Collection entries
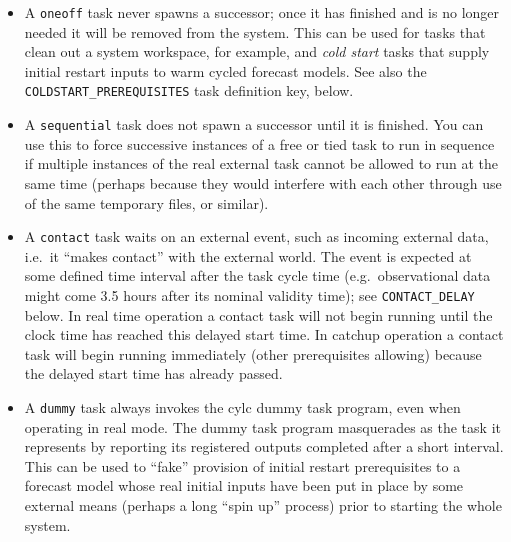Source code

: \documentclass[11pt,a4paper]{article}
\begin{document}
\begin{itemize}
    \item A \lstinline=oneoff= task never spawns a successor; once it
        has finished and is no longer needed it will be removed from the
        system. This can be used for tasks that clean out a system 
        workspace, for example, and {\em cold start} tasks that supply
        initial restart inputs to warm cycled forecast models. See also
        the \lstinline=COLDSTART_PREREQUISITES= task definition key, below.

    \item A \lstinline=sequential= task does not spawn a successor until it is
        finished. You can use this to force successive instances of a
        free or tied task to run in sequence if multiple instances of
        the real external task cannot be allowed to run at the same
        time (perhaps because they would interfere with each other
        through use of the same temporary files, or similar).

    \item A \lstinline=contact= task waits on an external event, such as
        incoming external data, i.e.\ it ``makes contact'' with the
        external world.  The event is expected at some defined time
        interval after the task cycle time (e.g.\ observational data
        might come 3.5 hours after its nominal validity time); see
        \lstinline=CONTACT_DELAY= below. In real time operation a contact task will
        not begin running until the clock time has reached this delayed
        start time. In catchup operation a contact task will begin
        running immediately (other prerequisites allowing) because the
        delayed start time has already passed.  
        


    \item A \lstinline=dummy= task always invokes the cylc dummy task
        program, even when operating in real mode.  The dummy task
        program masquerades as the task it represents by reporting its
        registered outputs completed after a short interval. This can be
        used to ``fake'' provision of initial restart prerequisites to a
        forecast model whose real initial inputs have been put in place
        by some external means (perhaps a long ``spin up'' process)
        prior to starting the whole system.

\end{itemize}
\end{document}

- _WORK REQUEST_:
Return every line from the entries that holds the string "program".

- _ANSWER FOR THE TASK_:
        program, even when operating in real mode.  The dummy task
        program masquerades as the task it represents by reporting its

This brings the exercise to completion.